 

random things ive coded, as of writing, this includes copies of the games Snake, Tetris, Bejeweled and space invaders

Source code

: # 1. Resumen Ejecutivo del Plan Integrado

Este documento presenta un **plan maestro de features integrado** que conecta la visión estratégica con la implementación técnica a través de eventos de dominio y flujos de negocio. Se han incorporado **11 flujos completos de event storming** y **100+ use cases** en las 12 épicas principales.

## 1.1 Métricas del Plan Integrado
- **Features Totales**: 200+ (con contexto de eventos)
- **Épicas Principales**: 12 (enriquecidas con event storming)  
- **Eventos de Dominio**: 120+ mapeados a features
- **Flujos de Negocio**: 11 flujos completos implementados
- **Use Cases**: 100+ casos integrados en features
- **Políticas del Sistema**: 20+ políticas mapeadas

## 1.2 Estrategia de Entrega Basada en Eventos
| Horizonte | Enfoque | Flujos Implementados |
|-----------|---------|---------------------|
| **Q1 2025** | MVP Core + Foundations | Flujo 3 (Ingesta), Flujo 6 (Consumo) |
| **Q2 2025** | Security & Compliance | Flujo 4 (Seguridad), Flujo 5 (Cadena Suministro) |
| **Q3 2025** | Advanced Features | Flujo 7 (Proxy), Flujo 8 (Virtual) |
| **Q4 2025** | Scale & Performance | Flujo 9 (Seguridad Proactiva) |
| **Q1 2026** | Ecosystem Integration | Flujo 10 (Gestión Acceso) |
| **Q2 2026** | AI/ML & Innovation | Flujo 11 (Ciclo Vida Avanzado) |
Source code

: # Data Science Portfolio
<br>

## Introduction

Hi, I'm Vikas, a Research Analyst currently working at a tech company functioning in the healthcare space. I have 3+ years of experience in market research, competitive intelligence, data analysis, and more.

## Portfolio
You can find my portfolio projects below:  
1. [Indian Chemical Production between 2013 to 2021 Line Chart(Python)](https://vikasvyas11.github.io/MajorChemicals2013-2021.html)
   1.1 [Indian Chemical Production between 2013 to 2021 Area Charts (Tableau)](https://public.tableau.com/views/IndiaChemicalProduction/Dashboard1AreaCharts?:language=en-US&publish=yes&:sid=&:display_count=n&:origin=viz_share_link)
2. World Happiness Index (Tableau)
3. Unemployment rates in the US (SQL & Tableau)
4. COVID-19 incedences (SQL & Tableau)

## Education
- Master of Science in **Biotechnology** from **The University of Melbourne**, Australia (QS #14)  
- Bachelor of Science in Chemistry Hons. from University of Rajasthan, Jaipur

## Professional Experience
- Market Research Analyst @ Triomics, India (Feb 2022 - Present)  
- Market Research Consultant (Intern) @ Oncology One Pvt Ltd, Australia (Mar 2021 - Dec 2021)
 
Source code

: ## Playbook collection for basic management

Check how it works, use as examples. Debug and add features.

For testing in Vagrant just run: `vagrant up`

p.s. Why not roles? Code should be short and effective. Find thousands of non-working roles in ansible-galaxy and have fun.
^^^^^^^^^^^^^^^^
• _Work instruction_:
This exercise needs every line of the listing that contains the word "Tableau".

• _Completed exercise_:
   1.1 [Indian Chemical Production between 2013 to 2021 Area Charts (Tableau)](https://public.tableau.com/views/IndiaChemicalProduction/Dashboard1AreaCharts?:language=en-US&publish=yes&:sid=&:display_count=n&:origin=viz_share_link)
2. World Happiness Index (Tableau)
3. Unemployment rates in the US (SQL & Tableau)
4. COVID-19 incedences (SQL & Tableau)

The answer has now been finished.